Multifamily owners with long-term, fixed-rate debt, are generally in a good position. If interest rates continue to decrease, multifamily real estate values should increase over time.  Having fixed-rate debt allows owners to know what their monthly mortgage payment is going to be over the next 3-, 5-, 10-years, and helps owners avoid being the “motivated seller”, which often results in selling at a discount.  The ability to have flexibility as to when you sell is a huge advantage. 

The one thing to keep an eye on, is that lower interest rates does typically spur new housing development.  New housing supply creates more housing competition and can flatten rent growth, resulting in lower multifamily values.  Since there is a large housing shortage nation wide, this is not necessarily a near-term concern, but Supply and Demand dynamics is always something to keep an eye on in your local market.    

Multifamily Acquisitions

The general sentiment is that when interest rates are lower, it becomes a good time to buy.  But that is not necessarily true.

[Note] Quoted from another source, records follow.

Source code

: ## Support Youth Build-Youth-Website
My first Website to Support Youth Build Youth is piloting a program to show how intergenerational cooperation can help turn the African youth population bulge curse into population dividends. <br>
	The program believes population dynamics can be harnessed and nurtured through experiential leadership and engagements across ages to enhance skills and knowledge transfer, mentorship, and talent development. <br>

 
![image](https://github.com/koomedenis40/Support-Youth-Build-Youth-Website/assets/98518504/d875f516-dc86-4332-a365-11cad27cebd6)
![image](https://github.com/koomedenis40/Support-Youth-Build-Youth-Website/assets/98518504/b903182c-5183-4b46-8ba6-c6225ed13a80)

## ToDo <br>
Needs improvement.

Every real estate cycle is different, but we have seen in the past that when rates go down, lenders typically become more willing to lend.  This is partially because with lower rates, it is easier for borrowers to meet the lenders Debt Coverage Ratio requirement.  But there is typically a more aggressive sentiment among lenders as well.  In a more aggressive lending environment, it may be an “easier” time to acquire multifamily real estate, but that does not necessarily mean it is a “good” time to acquire multifamily real estate.  Again, over time, when interest rates go down, values go up.  So, if you are borrowing money at a lower rate, but paying a higher price for the asset, isn’t it really net neutral?  In 2021 and 2022 rates were near zero and lenders were extremely aggressive, was that the right time to buy multifamily real estate?  In hindsight, we now know that time period was the peak of the last cycle. 

Decreasing interest rates is typically a signal of a softening economy as well.  If that is the case, I think most would agree that it is not the right time to buy as the economy softens.  I am not making any predictions as to where the economy is heading, rather simply trying to debunk the sentiment that just because interest rates go down, it immediately becomes a good time to buy.  There is a lot more that goes into it.

While it is important to monitor interest rates, there are much more important things to pay attention to as a real estate operator or investor that get far less attention. 

As an operator, spend time building out your acquisition pipeline and systems so you can find good deals at any point in the cycle. Spend time building out your asset management team and systems so you can execute your asset management plan more efficiently.  Spend time building out your investor relations systems so you can effectively communicate with your investors.  As a passive investor, look for these operators that have built up good systems, a good team, and a good track record.  The team you invest in is far more important than the environment you invest is.